Zusätzlich werden die Daten komprimiert und liegen in einem Cache, typischerweise einige 100MB RAM + Festplatte in der Box. Wenn also ein zweiter Kollege die Datei öffnet, oder am nächsten Tag erneut lädt dann sind die Daten lokal noch vorhanden, es wird nur schnell geprüft ob noch die nötigen Dateiberechtigungen vorhanden sind oder ob evtl. die Datei an dem entfernten Standort zum schreiben geöffnet ist damit der Benutzer dann die Datei, wie gewohnt, nur lesend öffnen darf. Beim schreiben werden nur die tatsächlichen Änderungen übertragen. Wie bei rsync, bekannt von Linux.
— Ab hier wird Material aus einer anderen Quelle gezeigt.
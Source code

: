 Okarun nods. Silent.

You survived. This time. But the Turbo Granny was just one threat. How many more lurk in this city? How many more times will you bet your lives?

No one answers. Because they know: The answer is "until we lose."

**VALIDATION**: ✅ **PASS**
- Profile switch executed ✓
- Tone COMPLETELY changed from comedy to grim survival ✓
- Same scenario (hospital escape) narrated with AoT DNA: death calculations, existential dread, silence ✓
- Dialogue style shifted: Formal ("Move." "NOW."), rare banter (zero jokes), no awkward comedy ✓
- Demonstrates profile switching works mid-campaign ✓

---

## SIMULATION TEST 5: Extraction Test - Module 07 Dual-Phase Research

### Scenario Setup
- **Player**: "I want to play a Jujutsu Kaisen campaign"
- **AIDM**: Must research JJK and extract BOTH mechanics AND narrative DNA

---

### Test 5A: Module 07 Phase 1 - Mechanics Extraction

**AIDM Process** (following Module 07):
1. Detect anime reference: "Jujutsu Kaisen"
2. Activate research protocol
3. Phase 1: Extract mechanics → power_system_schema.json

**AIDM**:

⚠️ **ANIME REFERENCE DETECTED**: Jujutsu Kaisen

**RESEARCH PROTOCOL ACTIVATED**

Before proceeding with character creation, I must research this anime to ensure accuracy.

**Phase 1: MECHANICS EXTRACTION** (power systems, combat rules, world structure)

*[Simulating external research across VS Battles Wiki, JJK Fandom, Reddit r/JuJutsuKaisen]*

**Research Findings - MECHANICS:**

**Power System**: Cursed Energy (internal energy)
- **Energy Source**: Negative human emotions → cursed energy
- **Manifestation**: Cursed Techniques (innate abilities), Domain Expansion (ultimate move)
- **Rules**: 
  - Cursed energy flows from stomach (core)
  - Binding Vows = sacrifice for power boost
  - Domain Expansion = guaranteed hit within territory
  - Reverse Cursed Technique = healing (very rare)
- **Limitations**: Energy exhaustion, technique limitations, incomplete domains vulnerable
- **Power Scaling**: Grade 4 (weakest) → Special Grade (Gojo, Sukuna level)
Das passiert alles ohne eine Software auf die PCs bzw. Notebooks zu installieren. Gibt es für kleine Büros aber auch als reine Softwarelösung auf den Notebooks und eine Hardware in der Zentrale. Das variiert bei den Herstellern, siehe unten, in Möglichkeiten Optionen und Preisen erheblich. Diese coolen Tricks lassen die Hersteller sich stolz bezahlen. Aber es ist billiger als sich eine 100MBit Leitung zu mieten und definitiv schlauer als den ganzen Server an alle Standorte zu kopieren.
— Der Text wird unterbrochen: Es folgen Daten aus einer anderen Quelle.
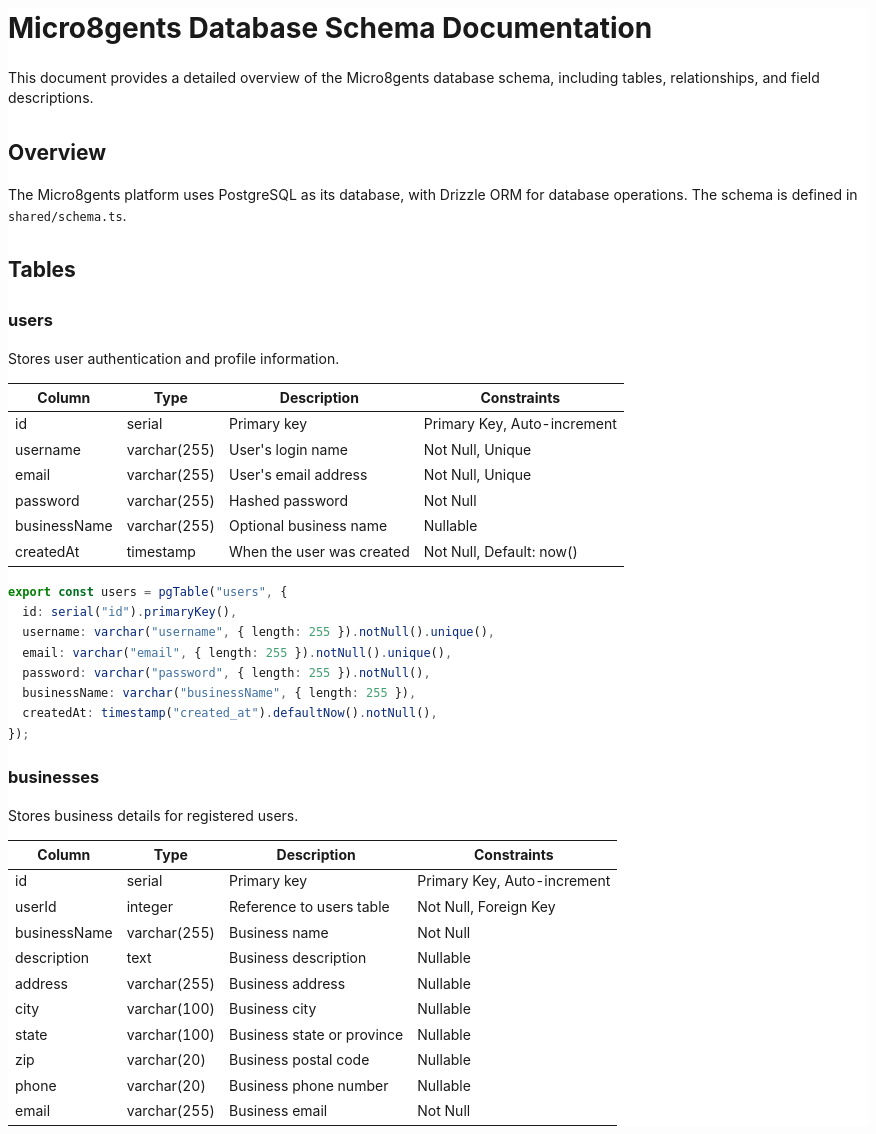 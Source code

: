 # Micro8gents Database Schema Documentation

This document provides a detailed overview of the Micro8gents database schema, including tables, relationships, and field descriptions.

## Overview

The Micro8gents platform uses PostgreSQL as its database, with Drizzle ORM for database operations. The schema is defined in `shared/schema.ts`.

## Tables

### users

Stores user authentication and profile information.

| Column | Type | Description | Constraints |
|--------|------|-------------|------------|
| id | serial | Primary key | Primary Key, Auto-increment |
| username | varchar(255) | User's login name | Not Null, Unique |
| email | varchar(255) | User's email address | Not Null, Unique |
| password | varchar(255) | Hashed password | Not Null |
| businessName | varchar(255) | Optional business name | Nullable |
| createdAt | timestamp | When the user was created | Not Null, Default: now() |

```typescript
export const users = pgTable("users", {
  id: serial("id").primaryKey(),
  username: varchar("username", { length: 255 }).notNull().unique(),
  email: varchar("email", { length: 255 }).notNull().unique(),
  password: varchar("password", { length: 255 }).notNull(),
  businessName: varchar("businessName", { length: 255 }),
  createdAt: timestamp("created_at").defaultNow().notNull(),
});
```

### businesses

Stores business details for registered users.

| Column | Type | Description | Constraints |
|--------|------|-------------|------------|
| id | serial | Primary key | Primary Key, Auto-increment |
| userId | integer | Reference to users table | Not Null, Foreign Key |
| businessName | varchar(255) | Business name | Not Null |
| description | text | Business description | Nullable |
| address | varchar(255) | Business address | Nullable |
| city | varchar(100) | Business city | Nullable |
| state | varchar(100) | Business state or province | Nullable |
| zip | varchar(20) | Business postal code | Nullable |
| phone | varchar(20) | Business phone number | Nullable |
| email | varchar(255) | Business email | Not Null |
Alternativ würde ich vorschlagen alles zu unternehmen um die Latenzzeit zu reduzieren. Beide DSL Anschlüsse bei einem Anbieter damit Route im Internet optimiert wird und FastPath für die DSL Leitung einschalten lassen. Es hat sich auch bewährt eine zweite DSL Leitung zum surfen im Internet einzurichten um damit die VPN Leitungen zu entlasten.

Ich hoffe das erklärt dir ein wenig woher das Problem kommt.

Gruß Rafiki

PS: Wettbewerber Juniper WXC, Cisco WAAS, BlueCoat SG.
Wenn noch jemand weitere kennt bitte hier posten!